Bursty NFS Transfers
I noticed some odd behavior the other day when transferring a large amount of files to my NFS server. When watching the transfer the file copies would happen in large 'bursts' with reads from the disk occurring, then stopping followed by large long transfers on the network (saturating the gigabit uplink)
It turns out i had been bitten by write caching and specifically the writeback behavior of Linux. Linux has several tunable knobs related to writeback of dirty pages from the FS layer back out to disk:
Of the flags above, the bytes vs ratio allows you to specify the buffer size as a percentage of system memory (via the ratio version) or an exact amount (via the bytes amount). Writing to either one of these files causes the other to return 0.
The difference between the 'background' and non background is a bit more subtle. Linux will start writing data back out to the backing store once the pages 'expire' OR once the background threshold has been reached. If more data is accumulated this will be accumulated until it hits the non background threshold and the writer will block while Linux catches up.
The other 2 flags to consider is the dirtytime_expire and the dirty_writeback. The dirty_writeback controls how often the kernel flusher wakes up to see if data needs to be written and dirtytime_expire is how old data must be before being a candidate for write out.
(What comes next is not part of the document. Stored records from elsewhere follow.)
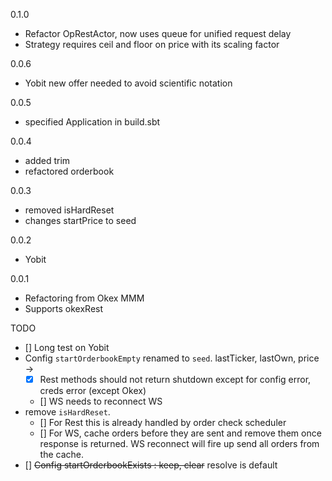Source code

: 0.1.0
- Refactor OpRestActor, now uses queue for unified request delay
- Strategy requires ceil and floor on price with its scaling factor

0.0.6
- Yobit new offer needed to avoid scientific notation

0.0.5
- specified Application in build.sbt

0.0.4
- added trim
- refactored orderbook

0.0.3
- removed isHardReset
- changes startPrice to seed

0.0.2
- Yobit

0.0.1
- Refactoring from Okex MMM
- Supports okexRest

TODO
- [] Long test on Yobit
- Config `startOrderbookEmpty` renamed to `seed`. lastTicker, lastOwn, price ->
    - [x] Rest methods should not return shutdown except for config error, creds error (except Okex)
    - [] WS needs to reconnect WS
- remove `isHardReset`.
    - [] For Rest this is already handled by order check scheduler
    - [] For WS, cache orders before they are sent and remove them once response is returned. WS reconnect will fire up send all orders from the cache.
- [] ~~Config startOrderbookExists : keep, clear~~ resolve is default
On my system the kernel wakes up every 5 seconds to write out data older than 30 seconds.
Now that a bit of background is out of the way lets dive into the main reason i had issues. The machine i was using for the transfer has a modest amount of memory for a modern system (16GB) and the dirty_ratio and dirty_background_ratio where set to 20 and 10, meaning at the 10% threshold Linux would start write back and at 20% it would pause the writer. with 16GB of ram this corresponds to 1.6GB to start flushing and 3.2GB to start write out.
I was maxing out the disks at 100MB/s and would frequently see 1.6GB of data read before data started to be written out. However as this roughly corresponded to the file size i did not see an overlap of data transfer often and this appeared to all be flushed out by the 'cp' command before starting the next file.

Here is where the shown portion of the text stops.